Following that statement, Uber shares gained in trading after the stock market’s close. The bump-up carried over to Friday, with the shares gaining 70 cents, or 1.76%, to $40.50 in early trading on the New York Stock Exchange.

As for the company’s bottom line, it’s unhealthy. Uber reported a quarterly loss of $1.01 billion. Its “adjusted EBITDA,” an earnings metric it utilized during its private years, fell to a loss of $869 million, worse than the $817 million in the fourth quarter of 2018.

Chai’s promise and the trading pattern show that public investors will be taking a much harsher view of Uber’s marketing expenditures than did the private venture investors who have been providing the company with its capital up to now. This new reality applies to other ride-sharing companies, including Lyft, which went public a few weeks before Uber.

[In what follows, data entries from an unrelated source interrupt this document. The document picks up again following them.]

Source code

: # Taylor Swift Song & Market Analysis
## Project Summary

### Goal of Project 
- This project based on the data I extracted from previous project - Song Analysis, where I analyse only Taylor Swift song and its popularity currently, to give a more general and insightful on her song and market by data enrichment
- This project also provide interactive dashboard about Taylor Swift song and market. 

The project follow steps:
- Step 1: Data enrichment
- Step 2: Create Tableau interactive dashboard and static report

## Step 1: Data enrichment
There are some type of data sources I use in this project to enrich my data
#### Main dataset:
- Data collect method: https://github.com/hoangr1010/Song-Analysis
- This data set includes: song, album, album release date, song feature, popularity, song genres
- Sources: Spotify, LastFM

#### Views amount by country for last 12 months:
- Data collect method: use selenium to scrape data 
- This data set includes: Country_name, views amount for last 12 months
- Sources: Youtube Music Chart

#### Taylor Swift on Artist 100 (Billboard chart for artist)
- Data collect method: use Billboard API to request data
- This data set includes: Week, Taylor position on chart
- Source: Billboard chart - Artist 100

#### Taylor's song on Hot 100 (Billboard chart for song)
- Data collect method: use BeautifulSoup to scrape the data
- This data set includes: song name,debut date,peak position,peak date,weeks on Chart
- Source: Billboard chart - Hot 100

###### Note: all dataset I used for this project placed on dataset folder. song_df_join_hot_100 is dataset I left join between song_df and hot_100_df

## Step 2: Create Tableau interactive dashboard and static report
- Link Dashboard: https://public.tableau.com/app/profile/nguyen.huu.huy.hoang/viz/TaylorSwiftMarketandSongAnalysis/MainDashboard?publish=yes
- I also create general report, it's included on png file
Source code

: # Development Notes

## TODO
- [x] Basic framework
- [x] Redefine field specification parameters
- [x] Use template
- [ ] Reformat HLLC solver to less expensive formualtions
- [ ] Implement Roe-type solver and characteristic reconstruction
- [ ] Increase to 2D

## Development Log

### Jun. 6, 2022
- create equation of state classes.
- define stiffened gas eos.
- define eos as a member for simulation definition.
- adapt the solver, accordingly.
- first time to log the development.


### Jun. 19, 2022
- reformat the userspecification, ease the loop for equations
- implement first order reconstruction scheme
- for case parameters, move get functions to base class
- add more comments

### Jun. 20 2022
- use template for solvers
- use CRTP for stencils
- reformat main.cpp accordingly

Let’s take a closer look at the structure of this business, as elucidated by the Uber disclosures. During the company’s private-market phase, its venture investors showered Uber with cash to fund what arguably was predatory pricing — Uber trips were priced at a discount to its traditional competition, taxis, to gain market share.


The harvest came in the form of unrelenting losses reaching more than $3 billion in 2018 alone. Investors were willing to swallow that red ink on the expectation that it would give the company a dominant position in its markets, allowing it eventually to set fares high enough to generate profits. They assumed that any losses they incurred would be made up in the IPO down the line.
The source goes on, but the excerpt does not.